== Segment start ==

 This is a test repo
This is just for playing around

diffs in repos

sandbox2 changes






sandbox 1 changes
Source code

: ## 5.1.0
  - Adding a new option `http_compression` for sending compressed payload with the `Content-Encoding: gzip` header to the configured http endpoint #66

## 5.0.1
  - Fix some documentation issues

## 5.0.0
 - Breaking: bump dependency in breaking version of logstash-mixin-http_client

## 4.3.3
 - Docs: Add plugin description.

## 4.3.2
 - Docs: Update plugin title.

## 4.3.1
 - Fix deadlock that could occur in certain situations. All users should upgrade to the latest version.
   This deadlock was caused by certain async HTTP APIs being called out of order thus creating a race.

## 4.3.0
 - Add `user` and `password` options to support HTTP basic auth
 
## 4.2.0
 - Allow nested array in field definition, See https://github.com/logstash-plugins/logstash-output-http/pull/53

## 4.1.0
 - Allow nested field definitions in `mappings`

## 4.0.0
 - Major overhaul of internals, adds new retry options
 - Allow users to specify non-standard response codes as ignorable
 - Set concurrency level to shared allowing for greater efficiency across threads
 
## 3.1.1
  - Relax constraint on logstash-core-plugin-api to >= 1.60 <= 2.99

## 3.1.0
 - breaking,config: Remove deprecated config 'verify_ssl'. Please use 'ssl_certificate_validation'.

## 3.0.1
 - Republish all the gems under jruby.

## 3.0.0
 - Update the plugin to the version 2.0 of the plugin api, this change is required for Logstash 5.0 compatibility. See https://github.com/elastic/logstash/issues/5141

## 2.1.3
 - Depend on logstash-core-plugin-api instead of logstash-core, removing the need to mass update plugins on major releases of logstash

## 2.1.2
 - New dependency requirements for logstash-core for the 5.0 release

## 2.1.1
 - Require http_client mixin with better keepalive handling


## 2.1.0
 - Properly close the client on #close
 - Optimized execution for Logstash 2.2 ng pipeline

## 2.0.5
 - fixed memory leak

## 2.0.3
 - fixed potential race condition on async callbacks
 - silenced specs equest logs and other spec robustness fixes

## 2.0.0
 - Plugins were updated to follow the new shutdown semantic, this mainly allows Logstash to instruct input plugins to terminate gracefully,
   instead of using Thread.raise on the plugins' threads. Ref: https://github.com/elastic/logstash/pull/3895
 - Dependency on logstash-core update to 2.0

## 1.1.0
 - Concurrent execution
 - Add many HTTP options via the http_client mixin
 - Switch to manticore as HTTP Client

== Segment end ==

• [Exercise]:
Filter the records above for the string "plugins" and copy each matching line.

• [Solved problem]:
 - Allow nested array in field definition, See https://github.com/logstash-plugins/logstash-output-http/pull/53
 - Depend on logstash-core-plugin-api instead of logstash-core, removing the need to mass update plugins on major releases of logstash
 - Plugins were updated to follow the new shutdown semantic, this mainly allows Logstash to instruct input plugins to terminate gracefully,
   instead of using Thread.raise on the plugins' threads. Ref: https://github.com/elastic/logstash/pull/3895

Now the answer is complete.